◆ DATA EXTRACTS:
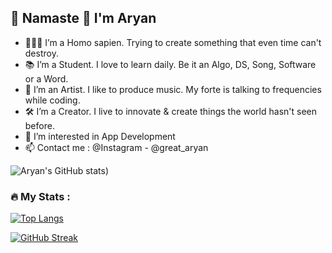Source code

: ## 👋 Namaste 🙏 I'm Aryan

- 🙎🏽‍♂️ I’m a Homo sapien. Trying to create something that even time can't destroy.
- 📚 I’m a Student. I love to learn daily. Be it an Algo, DS, Song, Software or a Word.
- 🎨 I’m an Artist. I like to produce music. My forte is talking to frequencies while coding.
- 🛠  I’m a Creator. I live to innovate & create things the world hasn't seen before.
- 👀 I’m interested in App Development
- 📫 Contact me : @Instagram - @great_aryan

![Aryan's GitHub stats](https://github-readme-stats.vercel.app/api?username=great-aryan&theme=dark&show_icons=true&hide=contribs,issues))

### :fire: My Stats :

[![Top Langs](https://github-readme-stats.vercel.app/api/top-langs/?username=great-aryan&layout=compact&theme=vision-friendly-dark)](https://github.com/anuraghazra/github-readme-stats)

[![GitHub Streak](http://github-readme-streak-stats.herokuapp.com?user=great-aryan&theme=dark&background=000000)](https://git.io/streak-stats)


<!---
great-aryan/great-aryan is a ✨ special ✨ repository because its `README.md` (this file) appears on your GitHub profile.
You can click the Preview link to take a look at your changes.
--->
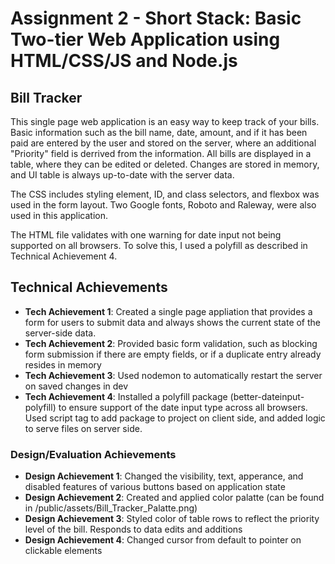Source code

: Assignment 2 - Short Stack: Basic Two-tier Web Application using HTML/CSS/JS and Node.js  
===

## Bill Tracker
This single page web application is an easy way to keep track of your bills. Basic information such as the bill name, date, amount, and if it has been paid are entered by the user and stored on the server, where an additional "Priority" field is derrived from the information. All bills are displayed in a table, where they can be edited or deleted. Changes are stored in memory, and UI table is always up-to-date with the server data. 

The CSS includes styling element, ID, and class selectors, and flexbox was used in the form layout. Two Google fonts, Roboto and Raleway, were also used in this application.

The HTML file validates with one warning for date input not being supported on all browsers. To solve this, I used a polyfill as described in Technical Achievement 4. 

## Technical Achievements
- **Tech Achievement 1**: Created a single page appliation that provides a form for users to submit data and always shows the current state of the server-side data. 
- **Tech Achievement 2**: Provided basic form validation, such as blocking form submission if there are empty fields, or if a duplicate entry already resides in memory
- **Tech Achievement 3**: Used nodemon to automatically restart the server on saved changes in dev
- **Tech Achievement 4**: Installed a polyfill package (better-dateinput-polyfill) to ensure support of the date input type across all browsers. Used script tag to add package to project on client side, and added logic to serve files on server side.  

### Design/Evaluation Achievements
- **Design Achievement 1**: Changed the visibility, text, apperance, and disabled features of various buttons based on application state
- **Design Achievement 2**: Created and applied color palatte (can be found in /public/assets/Bill_Tracker_Palatte.png)
- **Design Achievement 3**: Styled color of table rows to reflect the priority level of the bill. Responds to data edits and additions
- **Design Achievement 4**: Changed cursor from default to pointer on clickable elements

◆ ABOUT THIS TASK: Copy the preceding data in full and word for word, dropping its pictures.

◆ ANSWER SECTION:
Source code

: ## 👋 Namaste 🙏 I'm Aryan

- 🙎🏽‍♂️ I’m a Homo sapien. Trying to create something that even time can't destroy.
- 📚 I’m a Student. I love to learn daily. Be it an Algo, DS, Song, Software or a Word.
- 🎨 I’m an Artist. I like to produce music. My forte is talking to frequencies while coding.
- 🛠  I’m a Creator. I live to innovate & create things the world hasn't seen before.
- 👀 I’m interested in App Development
- 📫 Contact me : @Instagram - @great_aryan

![Aryan's GitHub stats](https://github-readme-stats.vercel.app/api?username=great-aryan&theme=dark&show_icons=true&hide=contribs,issues))

### :fire: My Stats :

[![Top Langs](https://github-readme-stats.vercel.app/api/top-langs/?username=great-aryan&layout=compact&theme=vision-friendly-dark)](https://github.com/anuraghazra/github-readme-stats)

[![GitHub Streak](http://github-readme-streak-stats.herokuapp.com?user=great-aryan&theme=dark&background=000000)](https://git.io/streak-stats)


<!---
great-aryan/great-aryan is a ✨ special ✨ repository because its `README.md` (this file) appears on your GitHub profile.
You can click the Preview link to take a look at your changes.
--->
Source code

: Assignment 2 - Short Stack: Basic Two-tier Web Application using HTML/CSS/JS and Node.js  
===

## Bill Tracker
This single page web application is an easy way to keep track of your bills. Basic information such as the bill name, date, amount, and if it has been paid are entered by the user and stored on the server, where an additional "Priority" field is derrived from the information. All bills are displayed in a table, where they can be edited or deleted. Changes are stored in memory, and UI table is always up-to-date with the server data. 

The CSS includes styling element, ID, and class selectors, and flexbox was used in the form layout. Two Google fonts, Roboto and Raleway, were also used in this application.

The HTML file validates with one warning for date input not being supported on all browsers. To solve this, I used a polyfill as described in Technical Achievement 4. 

## Technical Achievements
- **Tech Achievement 1**: Created a single page appliation that provides a form for users to submit data and always shows the current state of the server-side data. 
- **Tech Achievement 2**: Provided basic form validation, such as blocking form submission if there are empty fields, or if a duplicate entry already resides in memory
- **Tech Achievement 3**: Used nodemon to automatically restart the server on saved changes in dev
- **Tech Achievement 4**: Installed a polyfill package (better-dateinput-polyfill) to ensure support of the date input type across all browsers. Used script tag to add package to project on client side, and added logic to serve files on server side.  

### Design/Evaluation Achievements
- **Design Achievement 1**: Changed the visibility, text, apperance, and disabled features of various buttons based on application state
- **Design Achievement 2**: Created and applied color palatte (can be found in /public/assets/Bill_Tracker_Palatte.png)
- **Design Achievement 3**: Styled color of table rows to reflect the priority level of the bill. Responds to data edits and additions
- **Design Achievement 4**: Changed cursor from default to pointer on clickable elements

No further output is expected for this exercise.